In the 21st century, when people define themselves with labels, you might be inclined to ask yourself: “Was Jacob gay? Or, closeted?” Not a chance! My grandfather was what thirty years ago we’d call “a notorious heterosexual.” Today he would be labeled metrosexual, perhaps, but his father Isaac occupies a different place on the famous (or is it infamous?) Kinsey Scale. Way back then none of that had any bearing on who they were in their own lives. When a man spent time with a holy one and had wives and children, his encounter had very much more to do with his spiritual life than his sexual preference. Remember that. There is much I like about the present, but for all of its freedom, it is restrictive in different ways than the ones I grew up with, and this matter of labeling is one of them.

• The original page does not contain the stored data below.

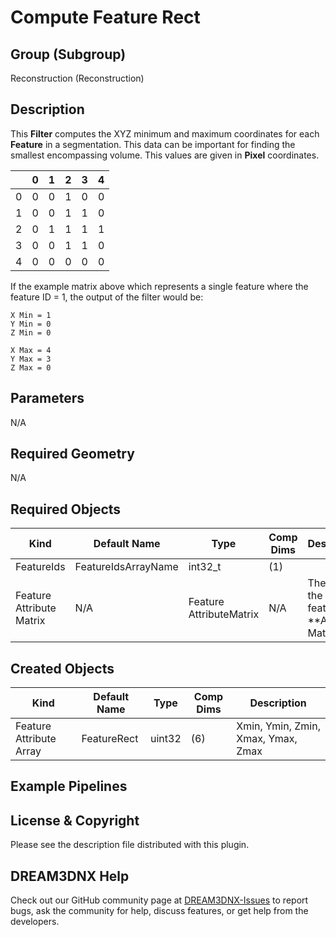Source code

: # Compute Feature Rect

## Group (Subgroup)

Reconstruction (Reconstruction)

## Description

This **Filter** computes the XYZ minimum and maximum coordinates for each **Feature** in a segmentation. This data can be important for finding the smallest encompassing volume. This values are given in **Pixel** coordinates.

|       | 0 | 1 | 2 | 3 | 4 |
|-------|---|---|---|---|---|
| 0 | 0 | 0 | 1 | 0 | 0 |
| 1 | 0 | 0 | 1 | 1 | 0 |
| 2 | 0 | 1 | 1 | 1 | 1 |
| 3 | 0 | 0 | 1 | 1 | 0 |
| 4 | 0 | 0 | 0 | 0 | 0 |

If the example matrix above which represents a single feature where the feature ID = 1, the output of the filter would be:

    X Min = 1
    Y Min = 0
    Z Min = 0

    X Max = 4
    Y Max = 3
    Z Max = 0

## Parameters

N/A

## Required Geometry

N/A

## Required Objects

| Kind                      | Default Name | Type     | Comp Dims | Description                                 |
|---------------------------|--------------|----------|--------|---------------------------------------------|
| FeatureIds | FeatureIdsArrayName | int32_t | (1) | |
| Feature Attribute Matrix | N/A | Feature AttributeMatrix | N/A | The path to the cell feature **Attribute Matrix |

## Created Objects

| Kind                      | Default Name | Type     | Comp Dims | Description                                 |
|---------------------------|--------------|----------|--------|---------------------------------------------|
| Feature Attribute Array | FeatureRect | uint32 | (6) | Xmin, Ymin, Zmin, Xmax, Ymax, Zmax |

## Example Pipelines

## License & Copyright

Please see the description file distributed with this plugin.

## DREAM3DNX Help

Check out our GitHub community page at [DREAM3DNX-Issues](https://github.com/BlueQuartzSoftware/DREAM3DNX-Issues) to report bugs, ask the community for help, discuss features, or get help from the developers.
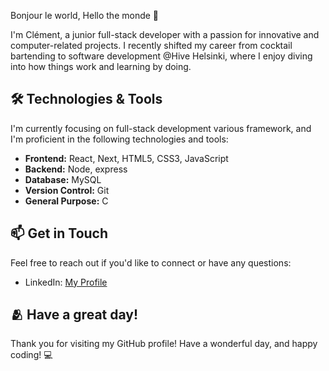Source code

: Bonjour le world, Hello the monde 👋

I'm Clément, a junior full-stack developer with a passion for innovative and computer-related projects. I recently shifted my career from cocktail bartending to software development @Hive Helsinki, where I enjoy diving into how things work and learning by doing.

## 🛠️ Technologies & Tools

I'm currently focusing on full-stack development various framework, and I'm proficient in the following technologies and tools:

- **Frontend:** React, Next, HTML5, CSS3, JavaScript
- **Backend:** Node, express
- **Database:** MySQL
- **Version Control:** Git
- **General Purpose:** C


## 📫 Get in Touch

Feel free to reach out if you'd like to connect or have any questions:

- LinkedIn: [My Profile](https://www.linkedin.com/in/ccariou/)

## 🫂 Have a great day!

Thank you for visiting my GitHub profile! Have a wonderful day, and happy coding! 💻


<!---
wdclem/wdclem is a ✨ special ✨ repository because its `README.md` (this file) appears on your GitHub profile.
You can click the Preview link to take a look at your changes.
--->
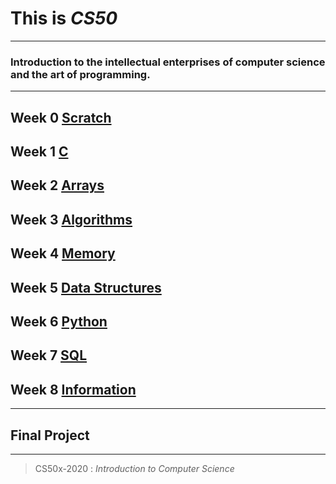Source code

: # This is *CS50*

***

### Introduction to the intellectual enterprises of computer science and the art of programming.

***

## Week 0 [Scratch](https://github.com/G1Joshi/CS50x/tree/master/Scratch)
## Week 1 [C](https://github.com/G1Joshi/CS50x/tree/master/C)
## Week 2 [Arrays](https://github.com/G1Joshi/CS50x/tree/master/Arrays)
## Week 3 [Algorithms](https://github.com/G1Joshi/CS50x/tree/master/Algorithms)
## Week 4 [Memory](https://github.com/G1Joshi/CS50x/tree/master/Memory)
## Week 5 [Data Structures](https://github.com/G1Joshi/CS50x/tree/master/Data%20Structures)
## Week 6 [Python](https://github.com/G1Joshi/CS50x/tree/master/Python)
## Week 7 [SQL](https://github.com/G1Joshi/CS50x/tree/master/SQL)
## Week 8 [Information](https://github.com/G1Joshi/CS50x/tree/master/Information)

***

## Final Project

***

> CS50x-2020 : *Introduction to Computer Science*
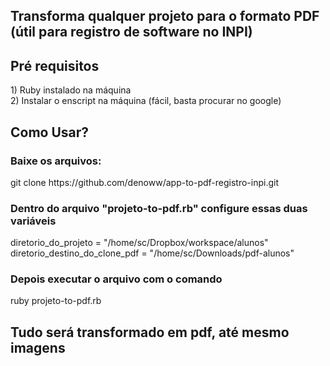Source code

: <h2>Transforma qualquer projeto para o formato PDF (útil para registro de software no INPI)</h2>

<h2>Pré requisitos</h2>
1) Ruby instalado na máquina
<br />
2) Instalar o enscript na máquina (fácil, basta procurar no google)

<h2>Como Usar?</h2>

<h3>Baixe os arquivos:</h3>
git clone https://github.com/denoww/app-to-pdf-registro-inpi.git


<h3>Dentro do arquivo "projeto-to-pdf.rb" configure essas duas variáveis</h3>
<div>
  diretorio_do_projeto = "/home/sc/Dropbox/workspace/alunos" 
</div>
<div>
  diretorio_destino_do_clone_pdf = "/home/sc/Downloads/pdf-alunos"
</div>

<h3>Depois executar o arquivo com o comando</h3>
ruby projeto-to-pdf.rb

<h2>
  Tudo será transformado em pdf, até mesmo imagens
</h2>

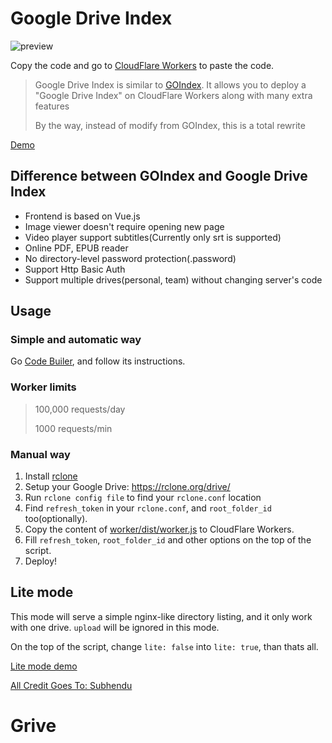 # Google Drive Index

![preview](https://i.imgur.com/ENkZwCU.png)

Copy the code and go to [CloudFlare Workers](https://workers.cloudflare.com) to paste the code.

> Google Drive Index is similar to [GOIndex](https://github.com/donwa/goindex).
> It allows you to deploy a "Google Drive Index" on CloudFlare Workers along with many extra features
>
> By the way, instead of modify from GOIndex, this is a total rewrite

[Demo](https://gdindex-demo.maple3142.workers.dev/)

## Difference between GOIndex and Google Drive Index

-   Frontend is based on Vue.js
-   Image viewer doesn't require opening new page
-   Video player support subtitles(Currently only srt is supported)
-   Online PDF, EPUB reader
-   No directory-level password protection(.password)
-   Support Http Basic Auth
-   Support multiple drives(personal, team) without changing server's code

## Usage

### Simple and automatic way

Go [Code Builer](https://skcind47.github.io/Gdrive/code-builder), and follow its instructions.

### Worker limits
> 100,000 requests/day
>
> 1000 requests/min

### Manual way

1. Install [rclone](https://rclone.org/)
2. Setup your Google Drive: https://rclone.org/drive/
3. Run `rclone config file` to find your `rclone.conf` location
4. Find `refresh_token` in your `rclone.conf`, and `root_folder_id` too(optionally).
5. Copy the content of [worker/dist/worker.js](worker/dist/worker.js) to CloudFlare Workers.
6. Fill `refresh_token`, `root_folder_id` and other options on the top of the script.
7. Deploy!

## Lite mode

This mode will serve a simple nginx-like directory listing, and it only work with one drive. `upload` will be ignored in this mode.

On the top of the script, change `lite: false` into `lite: true`, than thats all.

[Lite mode demo](https://gdindex-demo-lite.maple3142.workers.dev/)


[All Credit Goes To: Subhendu](https://github.com/skcind47)
# Grive
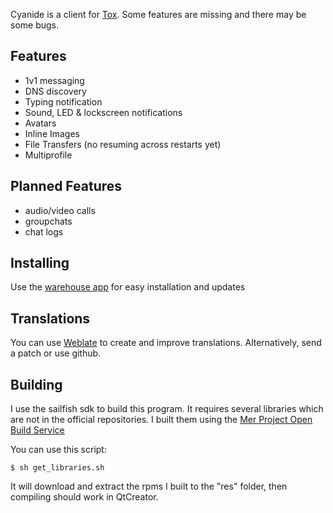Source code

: Cyanide is a client for [Tox](https://tox.im).
Some features are missing and there may be some bugs.

Features
--------

- 1v1 messaging
- DNS discovery
- Typing notification
- Sound, LED & lockscreen notifications
- Avatars
- Inline Images
- File Transfers (no resuming across restarts yet)
- Multiprofile

Planned Features
----------------

- audio/video calls
- groupchats
- chat logs

Installing
----------
Use the [warehouse app](https://openrepos.net/content/basil/warehouse-sailfishos) for easy installation and updates

Translations
------------

You can use [Weblate](https://hosted.weblate.org/projects/cyanide/) to create
and improve translations. Alternatively, send a patch or use github.

Building
--------

I use the sailfish sdk to build this program. It requires several
libraries which are not in the official repositories. I built them
using the [Mer Project Open Build Service](https://build.merproject.org/)

You can use this script:

``
$ sh get_libraries.sh
``

It will download and extract the rpms I built to the "res" folder,
   then compiling should work in QtCreator.

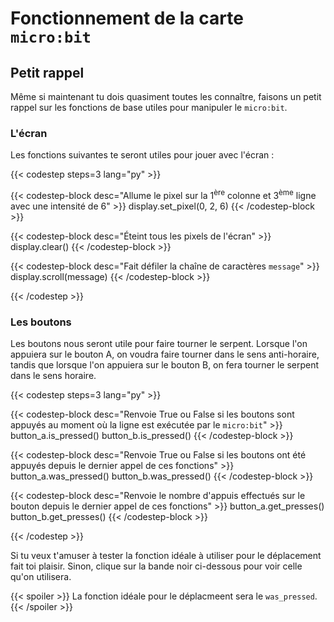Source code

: # Fonctionnement de la carte `micro:bit`

## Petit rappel

Même si maintenant tu dois quasiment toutes les connaître, faisons un petit rappel sur les fonctions de base utiles pour manipuler le `micro:bit`.

### L'écran

Les fonctions suivantes te seront utiles pour jouer avec l'écran :


{{< codestep steps=3 lang="py" >}}

{{< codestep-block desc="Allume le pixel sur la 1<sup>ère</sup> colonne et 3<sup>ème</sup> ligne avec une intensité de 6" >}}
display.set_pixel(0, 2, 6)
{{< /codestep-block >}}


{{< codestep-block desc="Éteint tous les pixels de l'écran" >}}
display.clear()
{{< /codestep-block >}}


{{< codestep-block desc="Fait défiler la chaîne de caractères `message`" >}}
display.scroll(message)
{{< /codestep-block >}}

{{< /codestep >}}

### Les boutons

Les boutons nous seront utile pour faire tourner le serpent. Lorsque l'on appuiera sur le bouton A, on voudra faire tourner dans le sens anti-horaire, tandis que lorsque l'on appuiera sur le bouton B, on fera tourner le serpent dans le sens horaire.

{{< codestep steps=3 lang="py" >}}

{{< codestep-block desc="Renvoie True ou False si les boutons sont appuyés au moment où la ligne est exécutée par le `micro:bit`" >}}
button_a.is_pressed()
button_b.is_pressed()
{{< /codestep-block >}}


{{< codestep-block desc="Renvoie True ou False si les boutons ont été appuyés depuis le dernier appel de ces fonctions" >}}
button_a.was_pressed()
button_b.was_pressed()
{{< /codestep-block >}}


{{< codestep-block desc="Renvoie le nombre d'appuis effectués sur le bouton depuis le dernier appel de ces fonctions" >}}
button_a.get_presses()
button_b.get_presses()
{{< /codestep-block >}}

{{< /codestep >}}

Si tu veux t'amuser à tester la fonction idéale à utiliser pour le déplacement fait toi plaisir. Sinon, clique sur la bande noir ci-dessous pour voir celle qu'on utilisera.

{{< spoiler >}} La fonction idéale pour le déplacmeent sera le `was_pressed`. {{< /spoiler >}}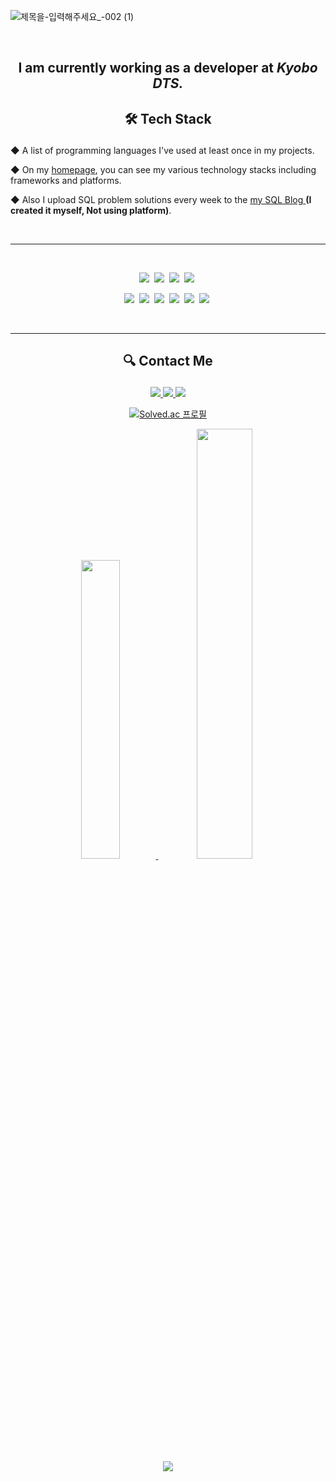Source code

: ![제목을-입력해주세요_-002 (1)](https://user-images.githubusercontent.com/60427387/211186587-10a94259-273e-45fc-b52b-2ab4ec7e505e.png)

<br/>
<h2><p align = "center">I am currently working as a developer at <i>Kyobo DTS.</i></p></h2>

<h2> <p align = "center"> 🛠 Tech Stack </p></h2>
<p>◆ A list of programming languages I've used at least once in my projects.</p>
<p>◆ On my <a href="https://portfolio-ssook1222.vercel.app/">homepage</a>, you can see my various technology stacks including frameworks and platforms. </p>
<p>
  ◆ Also I upload SQL problem solutions every week to the <a href="https://sbl-omega.vercel.app/"> my SQL Blog </a> <b>(I created it myself, Not using platform)</b>.
</p>

<br />

<hr/>&nbsp
<br />
  <p align = "center"> 
    <img src="https://img.shields.io/badge/Javascript-F7DF1E?style=flat-square&logo=Javascript&logoColor=white"/></a>&nbsp
    <img src="https://img.shields.io/badge/Typescript-3178C6?style=flat-square&logo=Typescript&logoColor=white"/></a>&nbsp
    <img src="https://img.shields.io/badge/Java-007396?style=flat-square&logo=openjdk&logoColor=white"/></a>&nbsp
    <img src="https://img.shields.io/badge/Kotlin-0095D5?style=flat-square&logo=Kotlin&logoColor=white"/></a>&nbsp
  </p>
  
  <p align = "center">
    <img src="https://img.shields.io/badge/Python-3776AB?style=flat-square&logo=Python&logoColor=white"/></a>&nbsp
    <img src="https://img.shields.io/badge/R-276DC3?style=flat-square&logo=R&logoColor=white"/></a>&nbsp
    <img src="https://img.shields.io/badge/C-A8B9CC?style=flat-square&logo=C&logoColor=white"/></a>&nbsp
    <img src="https://img.shields.io/badge/C%23-239120?style=flat-square&logo=C-sharp&logoColor=white"/></a>&nbsp
    <img src="https://img.shields.io/badge/HTML5-E34F26?style=flat-square&logo=HTML5&logoColor=white"/></a>&nbsp
    <img src="https://img.shields.io/badge/CSS3-1572B6?style=flat-square&logo=CSS3&logoColor=white"/></a>&nbsp
  </p>&nbsp


<hr/>

<h2> <p align = "center"> 🔍 Contact Me </p></h2>
<p align = "center">
 <a href="https://blog.naver.com/chlthr1222">
    <img src="https://img.shields.io/badge/DailyBlog-03C75A?style=flat-square&logo=NAVER&logoColor=white"&link=https://blog.naver.com/chlthr1222/>
 </a> 
 <a href="https://velog.io/@ssook1222">
    <img src="https://img.shields.io/badge/TechBlog-18CCA8?style=flat-square&logo=vimeo&logoColor=white"&link=https://velog.io/@ssook1222>
 </a>
 <a href="mailto:langgel1222@gmail.com">
    <img src="https://img.shields.io/badge/Gmail-EA4335?style=flat-square&logo=Gmail&logoColor=white">
 </a>

<div align = "center">  
  
  [![Solved.ac
프로필](http://mazassumnida.wtf/api/v2/generate_badge?boj=langgel1222)](https://solved.ac/langgel1222)
  
</div>  
 
  <p align = "center">
  <a href="https://github-readme-stats.vercel.app/api/top-langs/?username=ssook1222&layout=compact&hide=c%23,scss,GLSL,shaderLab,HLSLt">
    <img style="width: 35%; display: inline-block" src="https://github-readme-stats.vercel.app/api/top-langs/?username=ssook1222&layout=compact&hide=scss,GLSL,shaderLab,HLSL,c%23" />
  </a>
  <a href="https://github-readme-stats.vercel.app/api?username=ssook1222&show_icons=trues">
    <img style="width: 42%; display: inline-block" src="https://github-readme-stats.vercel.app/api?username=ssook1222&show_icons=true"/>
  </a>
  </p>
  
  
</p>

<!-- hit -->
<p align= "center">
<a href="https://hits.seeyoufarm.com"><img src="https://hits.seeyoufarm.com/api/count/incr/badge.svg?url=https%3A%2F%2Fgithub.com%2Fssook1222%2Fhit-counter&count_bg=%23000000&title_bg=%23000000&icon=awesomelists.svg&icon_color=%23FFFFFF&title=&edge_flat=false"/></a>
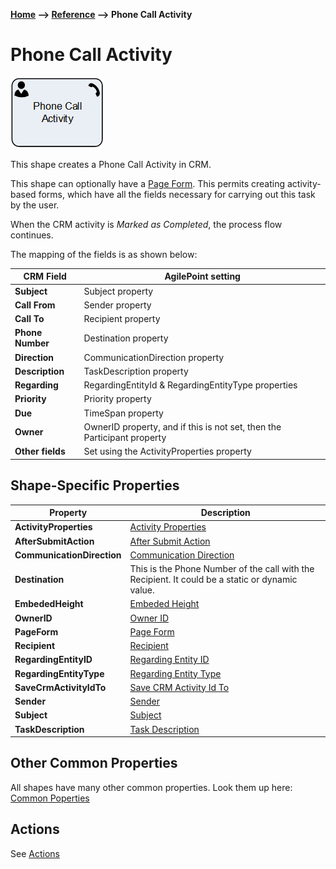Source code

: __[Home](/) --> [Reference](/ref) --> Phone Call Activity__

# Phone Call Activity

![Phone Call Activity](media/PhoneCallActivity.png)

This shape creates a Phone Call Activity in CRM.

This shape can optionally have a [Page Form](./PageForm.md). This permits
creating activity-based forms, which have all the fields necessary for carrying
out this task by the user.

When the CRM activity is *Marked as Completed*, the process flow continues.

The mapping of the fields is as shown below:

| CRM Field    | AgilePoint setting                                                      |
|--------------|-------------------------------------------------------------------------|
| **Subject**      | Subject property                                                        |
| **Call From**    | Sender property                                                         |
| **Call To**      | Recipient property                                                      |
| **Phone Number** | Destination property                                                    |
| **Direction**    | CommunicationDirection property                                         |
| **Description**  | TaskDescription property                                                |
| **Regarding**    | RegardingEntityId & RegardingEntityType properties                      |
| **Priority**     | Priority property                                                       |
| **Due**          | TimeSpan property                                                       |
| **Owner**        | OwnerID property, and if this is not set, then the Participant property |
| **Other fields** | Set using the ActivityProperties property                               |


## Shape-Specific Properties

| Property | Description |
| -------- | ----------- |
| **ActivityProperties**     |[Activity Properties](common/ActivityProperties.md)|
| **AfterSubmitAction**      |[After Submit Action](common/AfterSubmitAction.md)|
| **CommunicationDirection** |[Communication Direction](common/CommunicationDirection.md) |
| **Destination**            |This is the Phone Number of the call with the Recipient. It could be a static or dynamic value.|
| **EmbededHeight**          |[Embeded Height](common/EmbededHeight.md)          |
| **OwnerID**                |[Owner ID](common/OwnerID.md)                |
| **PageForm**               |[Page Form](common/PageForm.md)                 |
| **Recipient**              |[Recipient](common/Recipient.md)                |
| **RegardingEntityID**      |[Regarding Entity ID](common/RegardingEntityID.md)      |
| **RegardingEntityType**    |[Regarding Entity Type](common/RegardingEntityType.md)     |
| **SaveCrmActivityIdTo**    |[Save CRM Activity Id To](common/SaveCrmActivityIdTo.md)    |
| **Sender**                 |[Sender](common/Sender.md)                 |
| **Subject**                |[Subject](common/Subject.md)            |
| **TaskDescription**        |[Task Description](common/TaskDescription.md)        |


## Other Common Properties
All shapes have many other common properties. Look them up here: [Common Poperties](common/README.md)

## Actions
See [Actions](common/Actions.md)
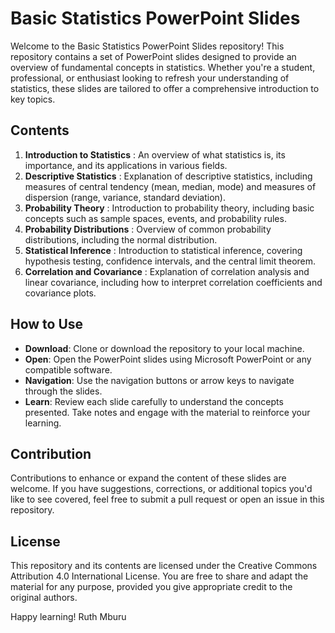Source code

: # Basic Statistics PowerPoint Slides
Welcome to the Basic Statistics PowerPoint Slides repository! This repository contains a set of PowerPoint slides designed to provide an overview of fundamental concepts in statistics. Whether you're a student, professional, or enthusiast looking to refresh your understanding of statistics, these slides are tailored to offer a comprehensive introduction to key topics.
## Contents
1. **Introduction to Statistics** : An overview of what statistics is, its importance, and its applications in various fields.
2. **Descriptive Statistics** : Explanation of descriptive statistics, including measures of central tendency (mean, median, mode) and measures of dispersion (range, variance, standard deviation).
3. **Probability Theory** : Introduction to probability theory, including basic concepts such as sample spaces, events, and probability rules.
4. **Probability Distributions** : Overview of common probability distributions, including the normal distribution.
5. **Statistical Inference** : Introduction to statistical inference, covering hypothesis testing, confidence intervals, and the central limit theorem.
6. **Correlation and Covariance** : Explanation of correlation analysis and linear covariance, including how to interpret correlation coefficients and covariance plots.
## How to Use
* **Download**: Clone or download the repository to your local machine.
* **Open**: Open the PowerPoint slides using Microsoft PowerPoint or any compatible software.
* **Navigation**: Use the navigation buttons or arrow keys to navigate through the slides.
* **Learn**: Review each slide carefully to understand the concepts presented. Take notes and engage with the material to reinforce your learning.
## Contribution
Contributions to enhance or expand the content of these slides are welcome. If you have suggestions, corrections, or additional topics you'd like to see covered, feel free to submit a pull request or open an issue in this repository.

## License
This repository and its contents are licensed under the Creative Commons Attribution 4.0 International License. You are free to share and adapt the material for any purpose, provided you give appropriate credit to the original authors.

Happy learning!
Ruth Mburu
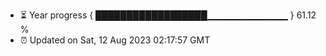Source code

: - ⏳ Year progress { ██████████████████▁▁▁▁▁▁▁▁▁▁▁▁ } 61.12 %
- ⏰ Updated on Sat, 12 Aug 2023 02:17:57 GMT


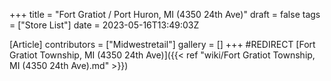 +++
title = "Fort Gratiot / Port Huron, MI (4350 24th Ave)"
draft = false
tags = ["Store List"]
date = 2023-05-16T13:49:03Z

[Article]
contributors = ["Midwestretail"]
gallery = []
+++
#REDIRECT [Fort Gratiot Township, MI (4350 24th Ave)]({{< ref "wiki/Fort Gratiot Township, MI (4350 24th Ave).md" >}})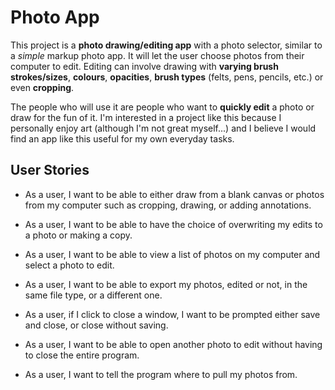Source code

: # Photo App

This project is a **photo drawing/editing app** with a photo selector, 
similar to a *simple* markup photo app. It will let the user choose photos from
their computer to edit. Editing can involve drawing with **varying brush strokes/sizes**,
**colours**, **opacities**, **brush types** (felts, pens, pencils, etc.) 
or even **cropping**.


The people who will use it are people who want to **quickly edit** a photo 
or draw for the fun of it. I'm interested in a project 
like this because I personally enjoy art
(although I'm not great myself...) and I believe I would
find an app like this useful for my own everyday tasks.


## User Stories


- As a user, I want to be able to either draw from a blank canvas
or photos from my computer such as
cropping, drawing, or adding annotations.

- As a user, I want to be able to have the choice of overwriting my 
edits to a photo or making a copy.

- As a user, I want to be able to view a list of photos on my computer and
select a photo to edit.

- As a user, I want to be able to export my photos, edited or not, in the same
file type, or a different one.

- As a user, if I click to close a window, I want to be prompted
either save and close, or close without saving.

- As a user, I want to be able to open another photo to edit
without having to close the entire program.

- As a user, I want to tell the program where to pull my
photos from.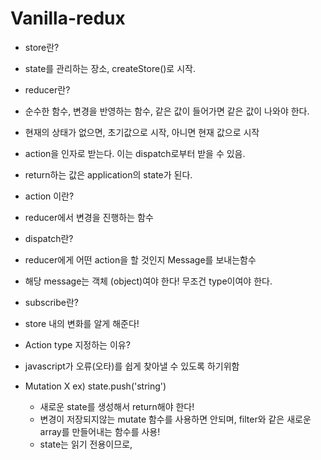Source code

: # Vanilla-redux

 - store란?
  - state를 관리하는 장소, createStore()로 시작.
 
 - reducer란? 
  - 순수한 함수, 변경을 반영하는 함수, 같은 값이 들어가면 같은 값이 나와야 한다.
  - 현재의 상태가 없으면, 초기값으로 시작, 아니면 현재 값으로 시작
  - action을 인자로 받는다. 이는 dispatch로부터 받을 수 있음.
  - return하는 값은 application의 state가 된다.

 - action 이란?
  - reducer에서 변경을 진행하는 함수
  

 - dispatch란?
  - reducer에게 어떤 action을 할 것인지 Message를 보내는함수
  - 해당 message는 객체 (object)여야 한다! 무조건 type이여야 한다.  

 - subscribe란?
  - store 내의 변화를 알게 해준다!

- Action type 지정하는 이유? 
 - javascript가 오류(오타)를 쉽게 찾아낼 수 있도록 하기위함

- Mutation X  ex) state.push('string')
  - 새로운 state를 생성해서 return해야 한다!
  - 변경이 저장되지않는 mutate 함수를 사용하면 안되며, filter와 같은 새로운 array를 만들어내는 함수를 사용!
   - state는 읽기 전용이므로,
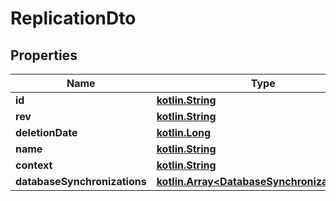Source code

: # ReplicationDto

## Properties
Name | Type | Description | Notes
------------ | ------------- | ------------- | -------------
**id** | [**kotlin.String**](.md) |  | 
**rev** | [**kotlin.String**](.md) |  |  [optional]
**deletionDate** | [**kotlin.Long**](.md) |  |  [optional]
**name** | [**kotlin.String**](.md) |  |  [optional]
**context** | [**kotlin.String**](.md) |  |  [optional]
**databaseSynchronizations** | [**kotlin.Array&lt;DatabaseSynchronizationDto&gt;**](DatabaseSynchronizationDto.md) |  | 

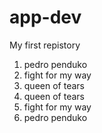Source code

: # app-dev
My first repistory
1. pedro penduko
2. fight for my way
3. queen of tears
1. queen of tears
2. fight for my way
3. pedro penduko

So let me talk about Grandpa Jacob’s wives and concubines, who are all so important to my story. Let’s begin with Rachel, who was Grandpa’s favorite. Everyone said that she was beautiful, round and shapely, with a busty figure like many of our goddesses had. And we are taught by the Torah to feel sorry for poor Rachel, as she had to wait for so long to have a son, while Leah had boy after boy. But the truth is that Rachel had a daughter Maacah a year after she was married, and then she had Joseph, two years later. Then she had Rabat, and then she gave birth to twin daughters, Tovah and Zillah. After they were born she delivered a stillborn boy, and then, just as the story still says, Rachel died after giving birth to her last child, a son she named Ben-oni, “Son of my sorrow.” Jacob renamed him Ben-yamin, which most people say means “Son of my right hand,” but which really meant, “Son of the south,” which is where he was born.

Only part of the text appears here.